Как природа полна поэзии, так и Елочкин полон был настроений, о которых и хочется, и не можется рассказать. Ни петербургское слесарничество, ни солдатчина не вытравили из него этой таинственной тишины. Из нее-то родился сердцем согретый, неумелый, простой, но чистый и ясный стих. Солдат, лица которого Елочкин не видел во мраке, тихонько говорил соседу:
— Коло земли живем с самого рождения, как на свет явились. Люди мы званья прямого, крестьянского. Что мы за солдаты взялись?
А другой, — Елочкин приметил его жадные, беспокойные глаза, уловил острое возбуждение в тоне и низовской говорок, — этот другой спорил:
— Войне, брат, развив для мысли нужен, а не то, чтобы размышлять о своих делах… Ты на войне о себе не думай, не ко времени. Зачем про плохое думать, не надо… Ты, брат, думай про веселое. Это я, Жмуркин, тебе говорю, а уж я знаю.
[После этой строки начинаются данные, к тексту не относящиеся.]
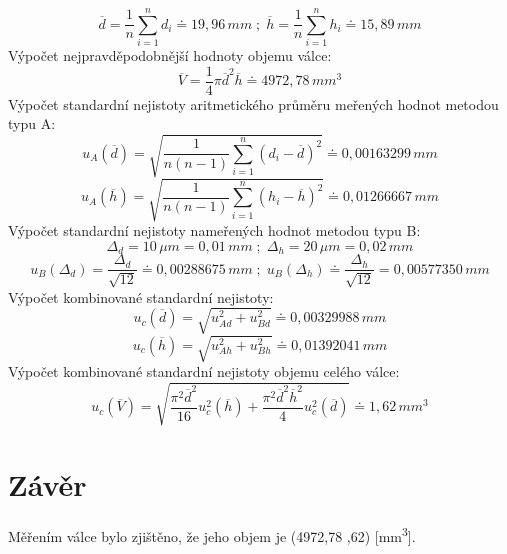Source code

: \documentclass[11pt, a4paper]{report}
\begin{document}
\Large\[\overline{d} = \frac{1}{n}\sum_{i=1}^{n}d_i \doteq 19,96\,mm\;;\;\overline{h} = \frac{1}{n}\sum_{i=1}^{n}h_i \doteq 15,89\,mm\]
\normalsize
\newline Výpočet nejpravděpodobnější hodnoty objemu válce: \newline
\Large\[\overline{V} = \frac{1}{4}\pi\overline{d}^2\overline{h} \doteq 4 972,78\,mm^3\]
\normalsize
\newline Výpočet standardní nejistoty aritmetického průměru meřených hodnot metodou typu A:
\Large\[u_A(\overline{d})= \sqrt{\frac{1}{n(n-1)}\sum_{i=1}^{n}(d_i - \overline{d})^2} \doteq 0,00163299\,mm\]
\[u_A(\overline{h})= \sqrt{\frac{1}{n(n-1)}\sum_{i=1}^{n} (h_i - \overline{h})^2} \doteq 0,01266667\,mm\]
\normalsize
\newline
\noindent Výpočet standardní nejistoty nameřených hodnot metodou typu B:
\Large\[\Delta_d = 10\, \mu m = 0,01\,mm\;;\;\Delta_h = 20\, \mu m = 0,02\,mm\]
\[u_B(\Delta_d) = \frac{\Delta_d}{\sqrt{12}} \doteq 0,00288675\,mm\;;\;u_B(\Delta_h) \doteq \frac{\Delta_h}{\sqrt{12}} = 0,00577350\,mm\]
\newline
\normalsize Výpočet kombinované standardní nejistoty:
\Large\[u_c(\overline{d}) = \sqrt{u_{Ad}^2 + u_{Bd}^2}\doteq0,00329988\,mm\]
\[u_c(\overline{h}) = \sqrt{u_{Ah}^2 + u_{Bh}^2}\doteq  0,01392041\,mm\]
\normalsize
\newline
\noindent Výpočet kombinované standardní nejistoty objemu celého válce:
\Large\[u_c(\overline{V}) = \sqrt{\frac{\pi^2\overline{d}^2}{16}u_c^2(\overline{h})+ \frac{\pi^2\overline{d}^2\overline{h}^2}{4}u_c^2(\overline{d})} \doteq 1,62\,mm^3\]


\chapter{Závěr}
\normalsize Měřením válce bylo zjištěno, že jeho objem je (4972,78 \pm{},62) [mm\textsuperscript{3}].
\end{document}
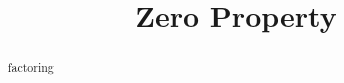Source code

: \documentclass{ximera}
\title{Zero Property}
\begin{document}
\begin{abstract}
factoring
\end{abstract}
\maketitle
\end{document}

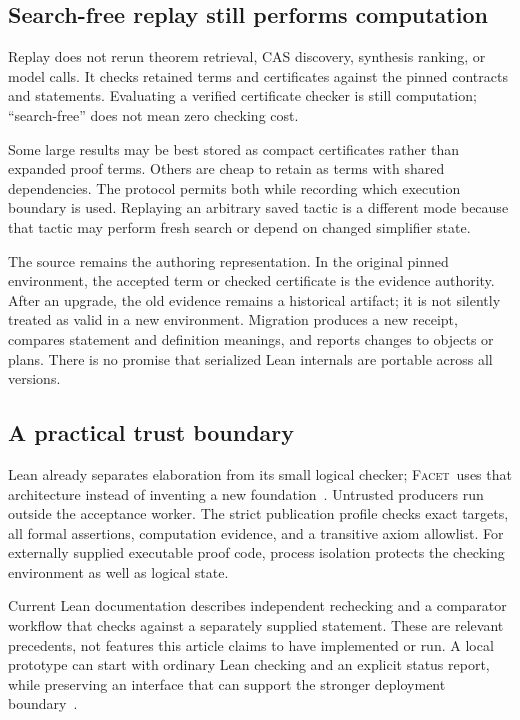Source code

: \documentclass[11pt,a4paper]{article}
\newcommand{\Facet}{\textsc{Facet}}
\theoremstyle{definition}
\begin{document}
\subsection{Search-free replay still performs computation}
Replay does not rerun theorem retrieval, CAS discovery, synthesis ranking, or
model calls. It checks retained terms and certificates against the pinned
contracts and statements. Evaluating a verified certificate checker is still
computation; ``search-free'' does not mean zero checking cost.

Some large results may be best stored as compact certificates rather than
expanded proof terms. Others are cheap to retain as terms with shared dependencies.
The protocol permits both while recording which execution boundary is used.
Replaying an arbitrary saved tactic is a different mode because that tactic may
perform fresh search or depend on changed simplifier state.

The source remains the authoring representation. In the original pinned
environment, the accepted term or checked certificate is the evidence authority.
After an upgrade, the old evidence remains a historical artifact; it is not
silently treated as valid in a new environment. Migration produces a new receipt,
compares statement and definition meanings, and reports changes to objects or
plans. There is no promise that serialized Lean internals are portable across
all versions.

\subsection{A practical trust boundary}
Lean already separates elaboration from its small logical checker; \Facet\ uses
that architecture instead of inventing a new foundation~\cite{lean-elab}.
Untrusted producers run outside the acceptance worker. The strict publication
profile checks exact targets, all formal assertions, computation evidence, and
a transitive axiom allowlist. For externally supplied executable proof code,
process isolation protects the checking environment as well as logical state.

Current Lean documentation describes independent rechecking and a comparator
workflow that checks against a separately supplied statement. These are relevant
precedents, not features this article claims to have implemented or run.
A local prototype can start with ordinary Lean checking and an explicit status
report, while preserving an interface that can support the stronger deployment
boundary~\cite{lean-validation}.
\end{document}
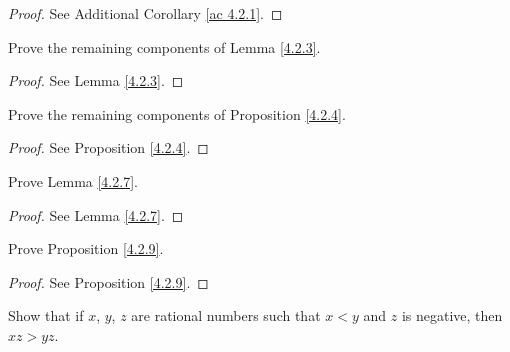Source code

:\begin{proof}
    See Additional Corollary \ref{ac 4.2.1}.
\end{proof}

\begin{exercise}\label{ex 4.2.2}
    Prove the remaining components of Lemma \ref{4.2.3}.
\end{exercise}

\begin{proof}
    See Lemma \ref{4.2.3}.
\end{proof}

\begin{exercise}\label{ex 4.2.3}
    Prove the remaining components of Proposition \ref{4.2.4}.
\end{exercise}

\begin{proof}
    See Proposition \ref{4.2.4}.
\end{proof}

\begin{exercise}\label{ex 4.2.4}
    Prove Lemma \ref{4.2.7}.
\end{exercise}

\begin{proof}
    See Lemma \ref{4.2.7}.
\end{proof}

\begin{exercise}\label{ex 4.2.5}
    Prove Proposition \ref{4.2.9}.
\end{exercise}

\begin{proof}
    See Proposition \ref{4.2.9}.
\end{proof}

\begin{exercise}\label{ex 4.2.6}
    Show that if \(x\), \(y\), \(z\) are rational numbers such that \(x < y\) and \(z\) is negative, then \(xz > yz\).
\end{exercise}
Елочкин подумал: «Этакий весельчак нашелся Жмуркин, а в роже кровинки от страху нет». Стихотворение окончательно сложилось к утру, перед сменой. Солнце взошло. Под одним из его первых лучей ослепительно сверкнула пустая обойма. Звякнул под чьей-то ногой чугунный стакан. Тише! Солдаты слушали Елочкина:
Солдаты слушали, повесив головы. Кое у кого выбилась слезинка из покрасневших глаз. Кое-кто снял фуражку и перекрестился, глядя на солнце. Глубоко и шумно вздыхали все.
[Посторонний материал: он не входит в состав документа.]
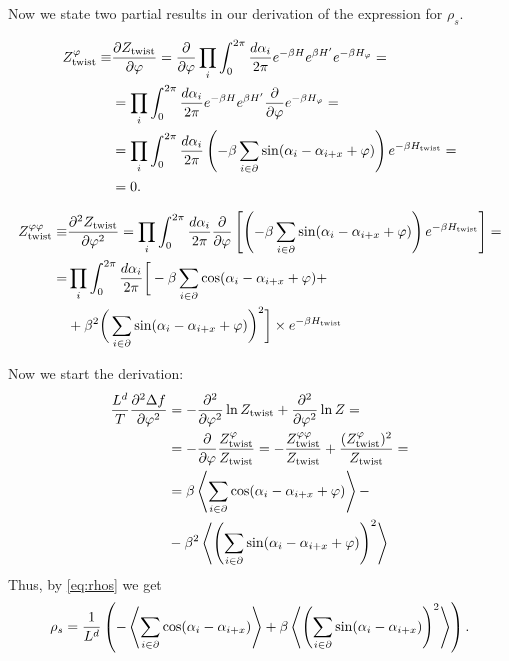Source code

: Now we state two partial results in our derivation of the expression for $\rho_s$.

\begin{align}
  Z^{\varphi}_{\textrm{twist}}\equiv&\frac{\partial Z_{\textrm{twist}}}{\partial \varphi} =  \frac{\partial}{\partial \varphi}\prod_{i}\int_{0}^{2\pi}\frac{d \alpha_i}{2\pi} e^{ -\beta H}e^{\beta H'} e^{-\beta H_\varphi}= \\
   &=  \prod_{i}\int_{0}^{2\pi}\frac{d \alpha_i}{2\pi} e^{ -\beta H}e^{\beta H'}\frac{\partial}{\partial \varphi} e^{-\beta H_\varphi}= \\
  &= \prod_{i}\int_{0}^{2\pi}\frac{d \alpha_i}{2\pi} \left(-\beta\sum\limits_{i\in\partial} \sin(\alpha_i - \alpha_{i+x} + \varphi)\right)e^{ -\beta H_{\textrm{twist}}} = \\
  &= 0.
  \label{}
\end{align}

\begin{align}
  Z^{\varphi\varphi}_{\textrm{twist}}\equiv&\frac{\partial^2 Z_{\textrm{twist}}}{\partial \varphi^2} = \prod_{i}\int_{0}^{2\pi}\frac{d \alpha_i}{2\pi} \frac{\partial}{\partial \varphi}\left[\left(-\beta\sum_{i\in\partial}\sin(\alpha_i - \alpha_{i+x} + \varphi)\right)e^{ -\beta H_{\textrm{twist}}}\right] =\\
  =& \prod_{i}\int_{0}^{2\pi}\frac{d \alpha_i}{2\pi} \bigg[-\beta\sum_{i\in\partial}\cos(\alpha_i - \alpha_{i+x} + \varphi) +\\
   &+ \beta^2\bigg(\sum_{i\in\partial}\sin(\alpha_i - \alpha_{i+x} + \varphi)\bigg)^2\bigg] \times e^{ -\beta H_{\textrm{twist}}} \\
  \label{}
\end{align}

Now we start the derivation:
\begin{align}
  \frac{L^d}{T}\frac{\partial^2 \Delta f}{\partial \varphi^2} &= -\frac{\partial^2}{\partial\varphi^2}\ln Z_{\textrm{twist}} +\frac{\partial^2}{\partial\varphi^2}\ln Z = \\
  &=-\frac{\partial }{\partial \varphi}\frac{Z^{\varphi}_{\textrm{twist}}}{Z_{\textrm{twist}}} = -\frac{Z^{\varphi\varphi}_{\textrm{twist}}}{Z_{\textrm{twist}}} + \frac{(Z^{\varphi}_{\textrm{twist}})^2}{Z_{\textrm{twist}}} =\\
  &=\beta\left\langle \sum_{i\in\partial}\cos(\alpha_i -\alpha_{i+x} + \varphi)\right\rangle - \\
  &- \beta^2\left\langle\left(\sum_{i\in\partial}\sin(\alpha_i - \alpha_{i+x} +\varphi)\right)^2\right\rangle
  \label{}
\end{align}
Thus, by \ref{eq:rhos} we get
\begin{equation}
  \rho_s = \frac{1}{L^d}\left(-\left\langle \sum_{i\in\partial}\cos(\alpha_i -\alpha_{i+x} )\right\rangle + \beta\left\langle\left(\sum_{i\in\partial}\sin(\alpha_i - \alpha_{i+x}) \right)^2\right\rangle\right).
  \label{}
\end{equation}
— Спасибочко… За сердце взял… Вот она и жизнь наша вся… Э-эх! Счастье — вещь такая: иного человека всю жизнь за пятки хватает, а в руки так ни разу и не дастся…
— Значит, вроде Пушкина. А я скажу: на войне от стихов один вред, господа солдаты!
Жмуркина оборвали:
— Да ты не хай, ты дело говори… А то удалось картавому крякнуть, уж и справы нет…
— Кто из нас картавый, еще видать будем!
И Жмуркин, злобно глянув на Елочкина, махнул рукой и отвернулся…
Опытный кадровый офицер Азанчеев твердо держался того взгляда, что русского солдата необходимо держать за глотку, чтобы он стоял смирно и держал руки по швам. В Топороуцах кипела учебная работа. Если не стойка, не отданье чести и не рассыпной строй, то прыжки и бег. Если не бег, то повороты или ружейные приемы. Перебегали, кололи, ложились, ползали, бросали гранаты, быстро надевали противогазы, подкрадывались в них к воображаемому врагу, несли сторожевое охранение на месте, на походе. «До чего дошло, — хрипели солдаты, — ни на час облегчиться не дают!» Особенно ненавистны были им ротные ученья — маршировки и захождения. «Узнают австрийцы, что у нас ноне ротное, враз утекут!» На этих учениях часто бывал сам Азанчеев и сам же учил, до визга поднимая едкий, крикливый голос.
— Рота, шагом… марш!.. Тверже ногу, головным — дать темп. На носок!
И все-таки:
— Ноги нету! Гонять буду! Рота, кругом! Плавно колыхается рота. «Скачи, враже, як пан скаже!»
— Р-р-рота, сто-ой!.. Оправиться! Песенники, выходи!
Фельдфебель подхватывал басом:
— Становись, песенники, по голосам. У круг!
…Наконец, бесконечная полоса трудовых будней оборвалась: пришел день полкового праздника, один из тех прекрасных летних дней, когда невозможно не вспомнить о том, что есть на свете человеческое счастье. Нежный утренний туман еще лежал на далеком лесе, но за деревьями уже чувствовалось солнце. Легкий пар поднимался от травы. Хотелось встать и идти по свету. Куда? Все равно, лишь бы идти, идти… Солдаты чистили одежду. Потом им роздали по фунтовой булке, по дюжине конвертов, по десяти штук печенья, чаю, сахару и сухарей. Представленные к наградам отправились в батальонный штаб, и Елочкин тоже пошел: он был представлен за спасение Лабунского в минной галерее к георгиевскому кресту четвертой степени.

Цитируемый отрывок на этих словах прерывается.